● **Aim of the exercise**:
Every line from the top of the records through the line containing "### Why use this pattern?" should be retyped exactly; the pictures should not.

● **Excerpted data**:
━━━━━━━━━━━━━━━━━━━━━━━━━━━━━━

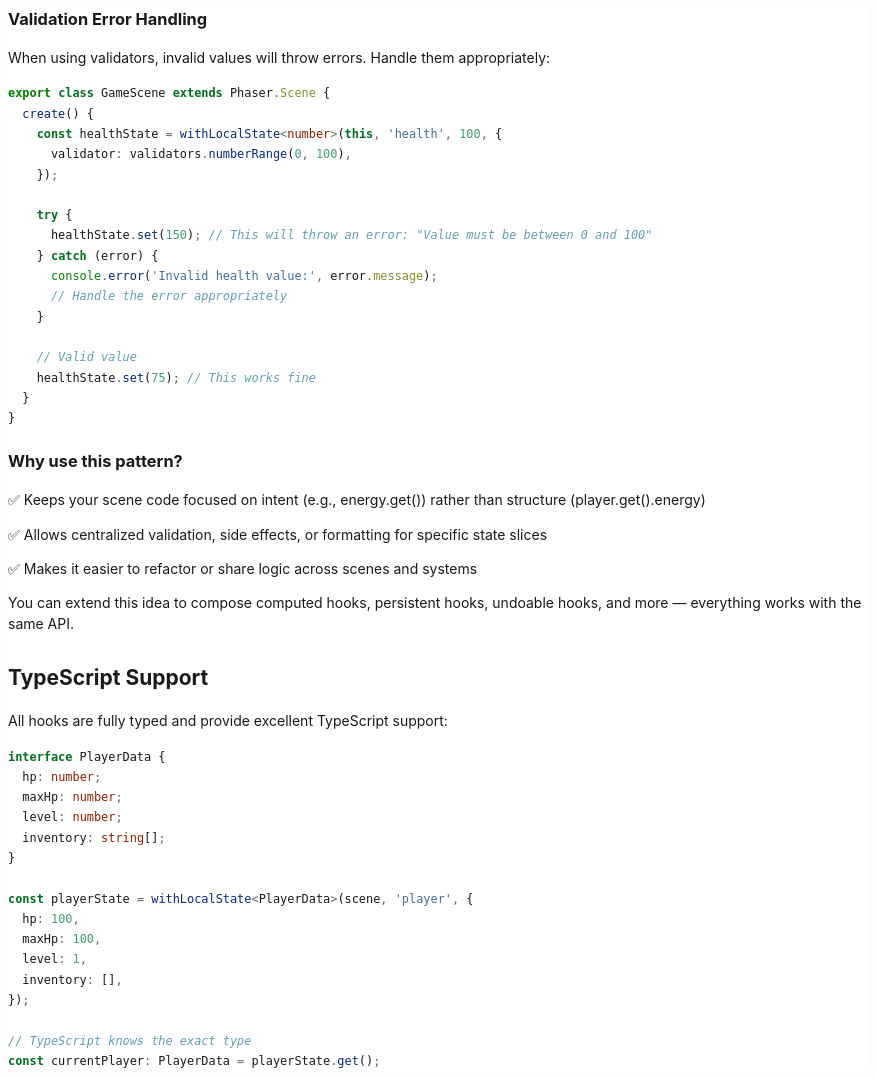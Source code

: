 ### Validation Error Handling

When using validators, invalid values will throw errors. Handle them appropriately:

```typescript
export class GameScene extends Phaser.Scene {
  create() {
    const healthState = withLocalState<number>(this, 'health', 100, {
      validator: validators.numberRange(0, 100),
    });

    try {
      healthState.set(150); // This will throw an error: "Value must be between 0 and 100"
    } catch (error) {
      console.error('Invalid health value:', error.message);
      // Handle the error appropriately
    }

    // Valid value
    healthState.set(75); // This works fine
  }
}
```

### Why use this pattern?

✅ Keeps your scene code focused on intent (e.g., energy.get()) rather than structure (player.get().energy)

✅ Allows centralized validation, side effects, or formatting for specific state slices

✅ Makes it easier to refactor or share logic across scenes and systems

You can extend this idea to compose computed hooks, persistent hooks, undoable hooks, and more — everything works with the same API.

## TypeScript Support

All hooks are fully typed and provide excellent TypeScript support:

```typescript
interface PlayerData {
  hp: number;
  maxHp: number;
  level: number;
  inventory: string[];
}

const playerState = withLocalState<PlayerData>(scene, 'player', {
  hp: 100,
  maxHp: 100,
  level: 1,
  inventory: [],
});

// TypeScript knows the exact type
const currentPlayer: PlayerData = playerState.get();
```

━━━━━━━━━━━━━━━━━━━━━━━━━━━━━━

● **Written response**:
Source code

: ### Validation Error Handling

When using validators, invalid values will throw errors. Handle them appropriately:

```typescript
export class GameScene extends Phaser.Scene {
  create() {
    const healthState = withLocalState<number>(this, 'health', 100, {
      validator: validators.numberRange(0, 100),
    });

    try {
      healthState.set(150); // This will throw an error: "Value must be between 0 and 100"
    } catch (error) {
      console.error('Invalid health value:', error.message);
      // Handle the error appropriately
    }

    // Valid value
    healthState.set(75); // This works fine
  }
}
```

### Why use this pattern?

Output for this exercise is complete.